**Exercise aim**.
How many lines in this data contain the string "image"? Reply with the number only.
Data records Start Marker
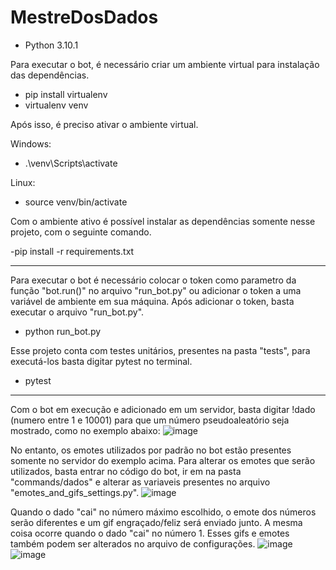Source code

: # MestreDosDados

- Python 3.10.1

Para executar o bot, é necessário criar um ambiente virtual para instalação das dependências.

- pip install virtualenv
- virtualenv venv

Após isso, é preciso ativar o ambiente virtual.

Windows:

- .\venv\Scripts\activate

Linux:

- source venv/bin/activate

Com o ambiente ativo é possível instalar as dependências somente nesse projeto, com o seguinte comando.

-pip install -r requirements.txt

---

Para executar o bot é necessário colocar o token como parametro da função "bot.run()" no arquivo "run_bot.py" ou adicionar o token a uma variável de ambiente em sua máquina. Após adicionar o token, basta executar o arquivo "run_bot.py".

- python run_bot.py

Esse projeto conta com testes unitários, presentes na pasta "tests", para executá-los basta digitar pytest no terminal.

- pytest

---

Com o bot em execução e adicionado em um servidor, basta digitar !dado (numero entre 1 e 10001) para que um número pseudoaleatório seja mostrado, como no exemplo abaixo:
![image](https://user-images.githubusercontent.com/83316964/179639464-ab575e8c-3c56-4c8f-bae5-b36e05a5369a.png)

No entanto, os emotes utilizados por padrão no bot estão presentes somente no servidor do exemplo acima. Para alterar os emotes que serão utilizados, basta entrar no código do bot, ir em na pasta "commands/dados" e alterar as variaveis presentes no arquivo "emotes_and_gifs_settings.py".
![image](https://user-images.githubusercontent.com/83316964/179639874-28efd523-9d3f-4c05-9878-e6b248378a75.png)

Quando o dado "cai" no número máximo escolhido, o emote dos números serão diferentes e um gif engraçado/feliz será enviado junto. A mesma coisa ocorre quando o dado "cai" no número 1. Esses gifs e emotes também podem ser alterados no arquivo de configurações.
![image](https://user-images.githubusercontent.com/83316964/179640042-59e2fc4a-dea3-4bfc-a0cd-10fb34ea09d2.png)
![image](https://user-images.githubusercontent.com/83316964/179640127-4c4cb54e-c5cd-4e01-acba-715bbbed77b4.png)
Data records End Marker
**Output for this exercise**.
4